Directions — A word-for-word transcription of every record is needed.

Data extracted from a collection

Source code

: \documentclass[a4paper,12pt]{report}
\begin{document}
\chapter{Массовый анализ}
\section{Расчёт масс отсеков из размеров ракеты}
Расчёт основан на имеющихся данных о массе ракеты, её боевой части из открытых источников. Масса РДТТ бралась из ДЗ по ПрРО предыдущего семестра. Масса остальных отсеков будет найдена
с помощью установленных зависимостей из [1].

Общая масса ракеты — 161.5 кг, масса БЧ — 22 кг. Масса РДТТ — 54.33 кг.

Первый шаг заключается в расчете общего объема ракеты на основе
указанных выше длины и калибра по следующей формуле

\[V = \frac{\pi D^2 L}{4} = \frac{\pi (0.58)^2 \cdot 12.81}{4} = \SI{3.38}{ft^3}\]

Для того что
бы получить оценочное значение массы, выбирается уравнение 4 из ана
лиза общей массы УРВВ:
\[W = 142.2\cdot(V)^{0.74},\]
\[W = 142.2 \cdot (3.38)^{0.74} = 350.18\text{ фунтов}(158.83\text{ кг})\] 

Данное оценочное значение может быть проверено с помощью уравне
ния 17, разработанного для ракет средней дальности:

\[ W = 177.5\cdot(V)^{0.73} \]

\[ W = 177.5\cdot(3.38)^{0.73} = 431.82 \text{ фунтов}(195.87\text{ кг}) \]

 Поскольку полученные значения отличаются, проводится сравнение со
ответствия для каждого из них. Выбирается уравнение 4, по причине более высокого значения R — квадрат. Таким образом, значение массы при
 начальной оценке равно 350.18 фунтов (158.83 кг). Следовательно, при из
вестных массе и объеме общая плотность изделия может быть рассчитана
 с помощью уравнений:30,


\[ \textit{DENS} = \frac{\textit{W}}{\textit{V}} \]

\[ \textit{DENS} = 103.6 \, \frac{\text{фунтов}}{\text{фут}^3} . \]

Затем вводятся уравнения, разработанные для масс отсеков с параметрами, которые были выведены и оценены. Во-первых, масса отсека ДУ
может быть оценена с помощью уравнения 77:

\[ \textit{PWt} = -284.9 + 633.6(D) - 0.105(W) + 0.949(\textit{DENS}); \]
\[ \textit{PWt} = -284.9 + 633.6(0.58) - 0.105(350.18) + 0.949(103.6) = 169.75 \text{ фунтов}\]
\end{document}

Solution for this task —
Source code

: \documentclass[a4paper,12pt]{report}
\begin{document}
\chapter{Массовый анализ}
\section{Расчёт масс отсеков из размеров ракеты}
Расчёт основан на имеющихся данных о массе ракеты, её боевой части из открытых источников. Масса РДТТ бралась из ДЗ по ПрРО предыдущего семестра. Масса остальных отсеков будет найдена
с помощью установленных зависимостей из [1].

Общая масса ракеты — 161.5 кг, масса БЧ — 22 кг. Масса РДТТ — 54.33 кг.

Первый шаг заключается в расчете общего объема ракеты на основе
указанных выше длины и калибра по следующей формуле

\[V = \frac{\pi D^2 L}{4} = \frac{\pi (0.58)^2 \cdot 12.81}{4} = \SI{3.38}{ft^3}\]

Для того что
бы получить оценочное значение массы, выбирается уравнение 4 из ана
лиза общей массы УРВВ:
\[W = 142.2\cdot(V)^{0.74},\]
\[W = 142.2 \cdot (3.38)^{0.74} = 350.18\text{ фунтов}(158.83\text{ кг})\] 

Данное оценочное значение может быть проверено с помощью уравне
ния 17, разработанного для ракет средней дальности:

\[ W = 177.5\cdot(V)^{0.73} \]

\[ W = 177.5\cdot(3.38)^{0.73} = 431.82 \text{ фунтов}(195.87\text{ кг}) \]

 Поскольку полученные значения отличаются, проводится сравнение со
ответствия для каждого из них. Выбирается уравнение 4, по причине более высокого значения R — квадрат. Таким образом, значение массы при
 начальной оценке равно 350.18 фунтов (158.83 кг). Следовательно, при из
вестных массе и объеме общая плотность изделия может быть рассчитана
 с помощью уравнений:30,


\[ \textit{DENS} = \frac{\textit{W}}{\textit{V}} \]

\[ \textit{DENS} = 103.6 \, \frac{\text{фунтов}}{\text{фут}^3} . \]

Затем вводятся уравнения, разработанные для масс отсеков с параметрами, которые были выведены и оценены. Во-первых, масса отсека ДУ
может быть оценена с помощью уравнения 77:

\[ \textit{PWt} = -284.9 + 633.6(D) - 0.105(W) + 0.949(\textit{DENS}); \]
\[ \textit{PWt} = -284.9 + 633.6(0.58) - 0.105(350.18) + 0.949(103.6) = 169.75 \text{ фунтов}\]
\end{document}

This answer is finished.